Ao rastrear o dinheiro, a PF acredita que vai chegar ao núcleo financeiro do suposto esquema e que irá identificar quem teria bancado acampamentos e custeado a locação dos ônibus que se deslocaram a Brasília entre o fim de 2022 e início de 2023. A PF quer ligar a suposta tentativa de golpe de Estado aos atos do 8 de janeiro de 2023, que terminaram com a depredação de prédios públicos na capital federal.

Segundo apurações da Gazeta do Povo, entre as linhas de apuração, a PF tenta cruzar informações recuperadas de conversas entre os investigados – não apenas de Braga Netto e Peregrino – e movimentações financeiras em espécies de pessoas supostamente vinculadas ao agronegócio que possam ter ligação com os indiciados.

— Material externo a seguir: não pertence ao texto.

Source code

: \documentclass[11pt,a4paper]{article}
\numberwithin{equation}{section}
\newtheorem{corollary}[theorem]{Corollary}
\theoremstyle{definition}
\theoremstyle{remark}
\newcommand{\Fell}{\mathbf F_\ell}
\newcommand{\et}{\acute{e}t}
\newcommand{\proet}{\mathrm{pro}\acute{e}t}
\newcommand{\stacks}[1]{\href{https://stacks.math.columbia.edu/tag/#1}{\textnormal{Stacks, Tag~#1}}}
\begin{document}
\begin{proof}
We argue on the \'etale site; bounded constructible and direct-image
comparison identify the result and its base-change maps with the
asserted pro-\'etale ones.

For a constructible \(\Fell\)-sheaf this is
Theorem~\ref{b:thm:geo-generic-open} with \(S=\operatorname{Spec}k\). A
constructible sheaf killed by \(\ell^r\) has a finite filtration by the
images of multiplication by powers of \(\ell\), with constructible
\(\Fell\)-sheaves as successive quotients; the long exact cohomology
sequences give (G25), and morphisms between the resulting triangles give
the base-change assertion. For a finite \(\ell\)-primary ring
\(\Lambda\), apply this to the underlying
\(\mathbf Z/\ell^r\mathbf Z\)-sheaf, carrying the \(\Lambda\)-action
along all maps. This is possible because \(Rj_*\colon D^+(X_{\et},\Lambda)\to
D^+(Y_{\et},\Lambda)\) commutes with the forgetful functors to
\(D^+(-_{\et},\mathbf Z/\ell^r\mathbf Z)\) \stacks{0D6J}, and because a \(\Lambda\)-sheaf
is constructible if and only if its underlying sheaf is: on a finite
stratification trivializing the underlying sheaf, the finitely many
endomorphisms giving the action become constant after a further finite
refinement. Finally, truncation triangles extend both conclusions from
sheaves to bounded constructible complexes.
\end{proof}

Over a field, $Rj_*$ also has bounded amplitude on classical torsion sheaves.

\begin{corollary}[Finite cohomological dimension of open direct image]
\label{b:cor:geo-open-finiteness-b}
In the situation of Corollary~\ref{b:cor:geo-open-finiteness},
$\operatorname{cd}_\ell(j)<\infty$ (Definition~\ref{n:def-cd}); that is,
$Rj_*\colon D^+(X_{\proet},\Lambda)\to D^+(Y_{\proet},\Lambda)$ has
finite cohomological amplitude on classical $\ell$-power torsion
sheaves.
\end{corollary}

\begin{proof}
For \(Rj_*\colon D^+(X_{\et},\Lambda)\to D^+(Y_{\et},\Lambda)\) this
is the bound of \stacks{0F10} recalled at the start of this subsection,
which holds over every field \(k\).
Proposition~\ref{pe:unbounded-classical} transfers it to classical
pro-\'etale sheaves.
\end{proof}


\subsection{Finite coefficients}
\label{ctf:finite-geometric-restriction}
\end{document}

No relatório de 884 páginas da Polícia Federal enviado pelo STF à Procuradoria-Geral da República (PGR), em que aparecem 37 indiciados, Braga Netto, que foi ministro da Defesa de Bolsonaro e candidato a vice na chapa do ex-presidente em 2022, é apontado como um dos articuladores do suposto plano. O general teria desempenhando “papel de liderança, organização e financiamento”, entre eles uma reunião realizada em sua casa no dia 12 de novembro de 2022 para tratar do assunto, segundo os investigadores.

Braga Netto vem reforçando que nunca fez reuniões em sua casa ou participou de atos que pudessem levar a um golpe de Estado. O general é citado no relatório quase 90 vezes.

Segundo a PF, agro e deputados teriam feito pressão por suposto golpe

No mesmo relatório, a PF aponta que uma conversa interceptada no celular de Mauro Cid indicaria uma suposta pressão vinda de diferentes setores, para que o suposto golpe de Estado acontecesse.

“O presidente [Bolsonaro] tem recebido várias pressões para tomar uma medida mais, mais pesada onde ele vai, obviamente, utilizando as forças, né? Mas ele sabe, ele ainda continua com aquela ideia que ele saiu da última reunião, mas a pressão que ele recebe é de todo mundo. Ele está… É cara do agro. São alguns deputados, né? É né… Então é a pressão que ele tem recebido é muito grande”, diz trecho apontado pela PF como conversa de Mauro Cid com outros interlocutores.

Já a Frente Parlamentar da Agropecuária (FPA) destacou a necessidade de urgência das investigações e disse que “ações isoladas” não podem “comprometer a imagem de um setor econômico composto por mais de seis milhões de produtores”. A bancada do agro no Congresso conta com 340 deputados e senadores e defende que as investigações ocorram de forma legal, transparente, equilibrada e em “estrita observância ao que determina a Constituição”.

“Defende-se que os responsáveis sejam identificados e punidos com o máximo rigor da lei, independentemente da atividade econômica de eventuais envolvidos”, reforça a manifestação da bancada.

Além das investigações da PF, a Agência Brasileira de Inteligência (Abin) também indicou uma suposta participação de pessoas ligadas ao agronegócio – produtores e empresários – no financiamento de acampamentos em frente a quartéis generais pelo Brasil, no pagamento de transporte de diversas regiões do país rumo a Brasília, e ainda para o bloqueio de rodovias em parceria com caminhoneiros em pelo menos quatro estados, em novembro de 2022, para questionar os resultados das urnas. Segundo a Abin, esse grupo foi chamado de Movimento Brasil Verde e Amarelo (MBVA).

O deputado federal Bibo Nunes (PL-RS) disse em um vídeo publicado nas suas redes sociais que não há nenhuma comprovação de que houve tentativa de golpe de Estado.

“Tentativa, de fato, foi o que ocorreu com Bolsonaro e Trump, que sofreram reais atentados contra suas vidas”, ao se referir à facada contra Bolsonaro em setembro de 2018 e ao atentado a tiros contra Trump nas eleições deste ano nos Estados Unidos.

“Outro ponto grave é a postura do ministro Alexandre de Moraes, que atua simultaneamente como vítima e juiz no caso, evidenciando uma flagrante incompetência jurídica”. Para o deputado, tratam-se de “falácias e narrativas criativas que não provam nada”. “Exigimos a verdade”, afirmou o parlamentar.